- REQUIRED ACTION -
Within the listing that follows, how many lines contain the word "autocmd"? Only the number is wanted.

Top of MATERIAL SHOWN

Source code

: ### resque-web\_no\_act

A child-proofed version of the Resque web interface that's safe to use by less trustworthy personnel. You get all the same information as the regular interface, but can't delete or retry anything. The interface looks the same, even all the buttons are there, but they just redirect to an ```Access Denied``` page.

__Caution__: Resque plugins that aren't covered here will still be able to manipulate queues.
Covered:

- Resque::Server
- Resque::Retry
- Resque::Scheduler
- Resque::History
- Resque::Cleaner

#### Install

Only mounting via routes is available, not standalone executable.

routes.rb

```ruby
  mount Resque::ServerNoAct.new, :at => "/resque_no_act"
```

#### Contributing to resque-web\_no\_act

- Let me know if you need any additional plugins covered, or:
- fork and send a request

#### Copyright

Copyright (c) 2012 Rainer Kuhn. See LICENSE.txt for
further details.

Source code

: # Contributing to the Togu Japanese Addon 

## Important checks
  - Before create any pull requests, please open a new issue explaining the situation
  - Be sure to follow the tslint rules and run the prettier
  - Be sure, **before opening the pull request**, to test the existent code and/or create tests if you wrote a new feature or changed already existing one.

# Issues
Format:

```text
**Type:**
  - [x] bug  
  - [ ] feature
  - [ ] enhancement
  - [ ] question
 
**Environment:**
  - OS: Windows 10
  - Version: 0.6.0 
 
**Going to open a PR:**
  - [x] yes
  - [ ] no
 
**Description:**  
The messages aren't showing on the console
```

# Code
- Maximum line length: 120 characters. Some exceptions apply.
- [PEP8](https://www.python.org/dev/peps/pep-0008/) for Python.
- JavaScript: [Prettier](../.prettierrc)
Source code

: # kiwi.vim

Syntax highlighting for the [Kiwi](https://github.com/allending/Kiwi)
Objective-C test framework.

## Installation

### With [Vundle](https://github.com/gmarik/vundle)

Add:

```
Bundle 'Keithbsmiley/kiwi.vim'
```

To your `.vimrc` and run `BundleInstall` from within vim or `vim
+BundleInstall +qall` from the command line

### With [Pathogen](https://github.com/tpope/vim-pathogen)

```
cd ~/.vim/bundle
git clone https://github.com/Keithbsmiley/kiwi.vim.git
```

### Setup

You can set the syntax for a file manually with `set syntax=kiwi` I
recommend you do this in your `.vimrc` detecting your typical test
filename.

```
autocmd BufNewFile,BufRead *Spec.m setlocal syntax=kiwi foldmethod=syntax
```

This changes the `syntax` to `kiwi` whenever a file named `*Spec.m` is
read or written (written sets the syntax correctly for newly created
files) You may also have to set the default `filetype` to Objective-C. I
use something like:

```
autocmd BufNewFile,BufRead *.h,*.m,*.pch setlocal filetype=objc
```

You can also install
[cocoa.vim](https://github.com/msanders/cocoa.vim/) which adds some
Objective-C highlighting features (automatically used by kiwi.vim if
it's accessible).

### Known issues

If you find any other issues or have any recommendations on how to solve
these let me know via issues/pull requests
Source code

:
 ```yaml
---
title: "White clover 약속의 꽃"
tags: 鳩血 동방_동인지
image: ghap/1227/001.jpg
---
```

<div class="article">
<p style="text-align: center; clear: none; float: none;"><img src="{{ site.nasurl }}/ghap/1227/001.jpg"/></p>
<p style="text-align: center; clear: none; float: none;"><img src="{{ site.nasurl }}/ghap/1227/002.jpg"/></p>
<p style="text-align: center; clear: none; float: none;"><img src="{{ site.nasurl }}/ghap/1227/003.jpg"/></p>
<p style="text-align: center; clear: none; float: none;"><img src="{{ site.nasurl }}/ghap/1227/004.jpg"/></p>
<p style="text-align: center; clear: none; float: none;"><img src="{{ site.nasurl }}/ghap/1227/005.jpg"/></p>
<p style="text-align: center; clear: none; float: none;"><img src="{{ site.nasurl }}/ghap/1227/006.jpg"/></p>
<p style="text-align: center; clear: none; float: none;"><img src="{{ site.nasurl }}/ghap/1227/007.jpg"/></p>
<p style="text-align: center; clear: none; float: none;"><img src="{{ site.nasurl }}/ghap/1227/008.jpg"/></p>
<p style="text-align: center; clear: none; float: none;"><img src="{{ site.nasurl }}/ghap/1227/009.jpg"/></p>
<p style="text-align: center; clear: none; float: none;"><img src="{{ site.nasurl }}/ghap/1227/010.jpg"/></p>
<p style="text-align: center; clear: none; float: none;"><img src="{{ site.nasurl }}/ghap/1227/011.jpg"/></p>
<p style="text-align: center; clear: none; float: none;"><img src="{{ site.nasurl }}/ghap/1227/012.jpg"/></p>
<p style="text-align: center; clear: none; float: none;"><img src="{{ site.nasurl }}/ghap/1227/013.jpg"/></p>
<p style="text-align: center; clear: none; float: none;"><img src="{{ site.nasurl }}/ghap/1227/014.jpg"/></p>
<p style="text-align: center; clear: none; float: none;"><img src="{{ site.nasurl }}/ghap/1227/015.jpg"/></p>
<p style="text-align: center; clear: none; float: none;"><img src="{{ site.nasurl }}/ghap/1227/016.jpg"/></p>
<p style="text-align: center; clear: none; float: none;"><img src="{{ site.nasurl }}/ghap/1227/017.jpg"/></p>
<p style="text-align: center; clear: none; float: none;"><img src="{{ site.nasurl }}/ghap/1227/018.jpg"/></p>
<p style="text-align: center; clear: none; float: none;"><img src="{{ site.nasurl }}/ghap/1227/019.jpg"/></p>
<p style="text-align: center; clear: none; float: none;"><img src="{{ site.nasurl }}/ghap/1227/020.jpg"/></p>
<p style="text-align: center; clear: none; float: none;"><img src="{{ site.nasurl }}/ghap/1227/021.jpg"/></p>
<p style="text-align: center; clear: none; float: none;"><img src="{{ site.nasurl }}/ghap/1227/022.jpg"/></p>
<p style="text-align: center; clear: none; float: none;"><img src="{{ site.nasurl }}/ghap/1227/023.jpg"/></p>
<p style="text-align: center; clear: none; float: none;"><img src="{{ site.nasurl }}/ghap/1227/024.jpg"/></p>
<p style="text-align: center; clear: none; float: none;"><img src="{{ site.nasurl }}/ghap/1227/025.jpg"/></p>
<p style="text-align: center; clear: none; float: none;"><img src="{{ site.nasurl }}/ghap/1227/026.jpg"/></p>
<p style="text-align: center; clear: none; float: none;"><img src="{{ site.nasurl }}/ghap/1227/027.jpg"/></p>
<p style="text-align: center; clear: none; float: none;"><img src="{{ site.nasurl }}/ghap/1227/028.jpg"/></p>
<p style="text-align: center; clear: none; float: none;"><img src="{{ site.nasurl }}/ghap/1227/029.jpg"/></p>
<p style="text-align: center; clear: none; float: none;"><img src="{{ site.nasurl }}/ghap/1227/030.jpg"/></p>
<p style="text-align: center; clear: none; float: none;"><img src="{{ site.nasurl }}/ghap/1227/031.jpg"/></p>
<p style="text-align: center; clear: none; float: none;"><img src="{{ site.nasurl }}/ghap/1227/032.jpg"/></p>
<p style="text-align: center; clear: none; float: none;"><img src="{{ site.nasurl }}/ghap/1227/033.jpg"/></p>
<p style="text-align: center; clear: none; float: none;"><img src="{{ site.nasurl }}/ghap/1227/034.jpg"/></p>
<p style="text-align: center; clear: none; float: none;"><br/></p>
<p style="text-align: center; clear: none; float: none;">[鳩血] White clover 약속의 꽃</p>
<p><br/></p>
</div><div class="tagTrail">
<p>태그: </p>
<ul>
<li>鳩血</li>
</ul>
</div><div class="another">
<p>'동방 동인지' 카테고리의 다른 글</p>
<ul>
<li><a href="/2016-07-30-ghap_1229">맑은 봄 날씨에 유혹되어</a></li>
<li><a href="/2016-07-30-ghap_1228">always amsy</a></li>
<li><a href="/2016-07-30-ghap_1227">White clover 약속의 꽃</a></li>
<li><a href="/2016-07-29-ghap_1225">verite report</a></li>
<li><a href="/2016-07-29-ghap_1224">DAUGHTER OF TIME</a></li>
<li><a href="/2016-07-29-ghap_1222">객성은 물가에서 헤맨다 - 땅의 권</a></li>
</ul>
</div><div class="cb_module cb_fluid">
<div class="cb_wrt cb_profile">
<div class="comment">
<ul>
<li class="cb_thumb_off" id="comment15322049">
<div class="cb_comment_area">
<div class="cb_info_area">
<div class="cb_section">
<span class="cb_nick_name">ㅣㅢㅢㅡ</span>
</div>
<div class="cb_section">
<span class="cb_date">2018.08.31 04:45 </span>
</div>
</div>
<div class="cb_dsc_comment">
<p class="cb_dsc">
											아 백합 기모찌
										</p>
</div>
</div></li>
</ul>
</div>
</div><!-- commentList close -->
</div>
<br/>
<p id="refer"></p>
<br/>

Bottom of MATERIAL SHOWN

- FINISHED TASK -
2